Although some visitors might be intimidated by contemporary art, the culture passes offer an opportunity for people to check it out, she said.

The Wexner Center is keeping an informal record of the number of guests who visit using culture passes, Starker said. At least a dozen library passes have been redeemed, she said.

Like Starker, Rachel Vaught, member-relations manager at the Franklin Park Conservatory, said the conservatory is a community asset that should be available to all.

The conservatory, 1777 E. Broad St. in Columbus, began its partnership with the library in June 2018, and it initially made culture passes available at the Martin Luther King and Shepard branches before adding Driving Park in September, Vaught said. Each of the locations is within 2 1/2 miles of the conservatory, she said.

General admission to the conservatory is $19, according to its website, fpconservatory.org.

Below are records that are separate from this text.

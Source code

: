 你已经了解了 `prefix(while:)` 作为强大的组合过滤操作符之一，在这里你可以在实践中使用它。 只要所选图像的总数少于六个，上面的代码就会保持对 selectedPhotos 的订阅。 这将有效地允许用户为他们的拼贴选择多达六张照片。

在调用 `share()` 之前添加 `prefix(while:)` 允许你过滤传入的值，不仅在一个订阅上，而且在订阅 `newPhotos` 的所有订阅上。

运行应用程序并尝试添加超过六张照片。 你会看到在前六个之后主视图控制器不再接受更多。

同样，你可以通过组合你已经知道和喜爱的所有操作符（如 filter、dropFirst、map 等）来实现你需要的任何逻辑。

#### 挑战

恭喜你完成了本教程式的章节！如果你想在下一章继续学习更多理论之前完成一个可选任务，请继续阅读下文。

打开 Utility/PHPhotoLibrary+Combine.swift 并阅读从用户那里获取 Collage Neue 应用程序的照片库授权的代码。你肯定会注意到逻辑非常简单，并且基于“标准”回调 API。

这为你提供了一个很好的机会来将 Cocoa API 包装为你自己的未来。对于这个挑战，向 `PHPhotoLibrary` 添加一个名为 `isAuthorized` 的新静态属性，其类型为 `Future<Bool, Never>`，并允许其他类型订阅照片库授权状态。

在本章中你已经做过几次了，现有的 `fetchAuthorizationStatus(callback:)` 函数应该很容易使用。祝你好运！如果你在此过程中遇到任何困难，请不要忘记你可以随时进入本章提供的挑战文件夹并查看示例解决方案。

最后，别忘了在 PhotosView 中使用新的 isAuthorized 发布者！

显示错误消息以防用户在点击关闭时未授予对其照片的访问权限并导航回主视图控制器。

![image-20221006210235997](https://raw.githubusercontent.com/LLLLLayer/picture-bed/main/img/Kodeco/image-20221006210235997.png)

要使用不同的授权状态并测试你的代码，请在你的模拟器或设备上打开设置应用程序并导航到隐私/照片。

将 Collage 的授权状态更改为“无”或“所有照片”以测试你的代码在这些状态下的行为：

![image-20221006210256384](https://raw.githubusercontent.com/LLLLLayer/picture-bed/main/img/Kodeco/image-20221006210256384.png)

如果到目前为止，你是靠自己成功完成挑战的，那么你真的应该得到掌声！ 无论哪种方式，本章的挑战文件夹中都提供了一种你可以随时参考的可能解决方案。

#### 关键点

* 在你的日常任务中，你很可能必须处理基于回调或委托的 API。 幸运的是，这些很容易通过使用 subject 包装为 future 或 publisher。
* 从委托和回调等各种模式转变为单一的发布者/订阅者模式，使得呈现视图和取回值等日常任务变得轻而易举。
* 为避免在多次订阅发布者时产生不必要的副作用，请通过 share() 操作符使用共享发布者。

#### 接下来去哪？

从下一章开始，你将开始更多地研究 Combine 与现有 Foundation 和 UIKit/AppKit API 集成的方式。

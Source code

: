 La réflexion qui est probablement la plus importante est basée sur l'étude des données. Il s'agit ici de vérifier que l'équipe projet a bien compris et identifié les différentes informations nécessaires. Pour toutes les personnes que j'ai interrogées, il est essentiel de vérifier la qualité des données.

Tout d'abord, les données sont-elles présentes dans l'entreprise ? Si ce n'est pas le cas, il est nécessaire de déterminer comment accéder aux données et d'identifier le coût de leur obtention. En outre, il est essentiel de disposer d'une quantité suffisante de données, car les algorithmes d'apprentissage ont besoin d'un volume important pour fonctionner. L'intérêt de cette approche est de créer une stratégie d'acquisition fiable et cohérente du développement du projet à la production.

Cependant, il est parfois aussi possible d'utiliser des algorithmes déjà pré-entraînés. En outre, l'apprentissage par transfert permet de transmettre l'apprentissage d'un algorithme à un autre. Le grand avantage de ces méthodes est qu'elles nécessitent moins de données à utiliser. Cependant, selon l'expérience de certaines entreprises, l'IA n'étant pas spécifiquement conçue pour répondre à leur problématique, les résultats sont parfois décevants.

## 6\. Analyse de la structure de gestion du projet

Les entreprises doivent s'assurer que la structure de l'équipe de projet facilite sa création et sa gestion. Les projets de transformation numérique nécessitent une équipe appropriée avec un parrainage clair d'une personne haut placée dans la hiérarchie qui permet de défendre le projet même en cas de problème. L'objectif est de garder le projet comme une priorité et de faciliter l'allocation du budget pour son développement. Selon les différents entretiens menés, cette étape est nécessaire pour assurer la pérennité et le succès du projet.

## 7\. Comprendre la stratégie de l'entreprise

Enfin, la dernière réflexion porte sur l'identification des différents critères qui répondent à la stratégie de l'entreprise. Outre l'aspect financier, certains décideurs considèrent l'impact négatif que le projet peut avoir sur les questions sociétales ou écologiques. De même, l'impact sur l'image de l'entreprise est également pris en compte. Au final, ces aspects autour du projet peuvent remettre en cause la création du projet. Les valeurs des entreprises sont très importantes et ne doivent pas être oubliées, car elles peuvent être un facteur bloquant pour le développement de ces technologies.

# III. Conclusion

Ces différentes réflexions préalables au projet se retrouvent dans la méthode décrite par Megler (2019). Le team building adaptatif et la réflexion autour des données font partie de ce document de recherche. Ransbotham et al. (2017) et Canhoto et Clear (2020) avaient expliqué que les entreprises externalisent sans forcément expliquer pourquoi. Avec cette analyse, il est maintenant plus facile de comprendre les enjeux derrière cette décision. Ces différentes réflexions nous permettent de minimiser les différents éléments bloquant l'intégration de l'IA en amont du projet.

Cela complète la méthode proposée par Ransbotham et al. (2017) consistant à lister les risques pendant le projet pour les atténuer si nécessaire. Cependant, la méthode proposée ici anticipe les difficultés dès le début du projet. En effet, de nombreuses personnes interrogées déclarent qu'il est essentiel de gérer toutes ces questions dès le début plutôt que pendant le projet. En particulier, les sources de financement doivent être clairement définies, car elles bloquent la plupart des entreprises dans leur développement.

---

Last year, from June to December, 961 adults and children used culture passes to visit the conservatory, Vaught said. From January to June, 1,130 adults and children used passes, she said.

The passes are good for both indoor and outdoor exhibitions, she said.

Jen Cassidy, division director for the Ohio History Center and Ohio Village, said her organization’s participation in the pilot program began about six weeks ago when library leaders reached out to them.

In those six weeks, about 50 people have visited with culture passes, Cassidy said.

“We’ve just really loved to be accessible to as many people in Columbus as possible,” she said.

General admission to the Ohio History Center is $15, according to its website, ohiohistory.org.

The Ohio History Center selected the branches where its culture passes are available – Karl Road, Linden, Northern Lights and Northside – based on neighborhoods that are close to the venue at 800 E. 17th Ave. in Columbus, Cassidy said. Part of that involved identifying underserved areas where residents are less likely to have the means to afford a visit, she said.

“We want people to realize that museums are for everyone,” she said.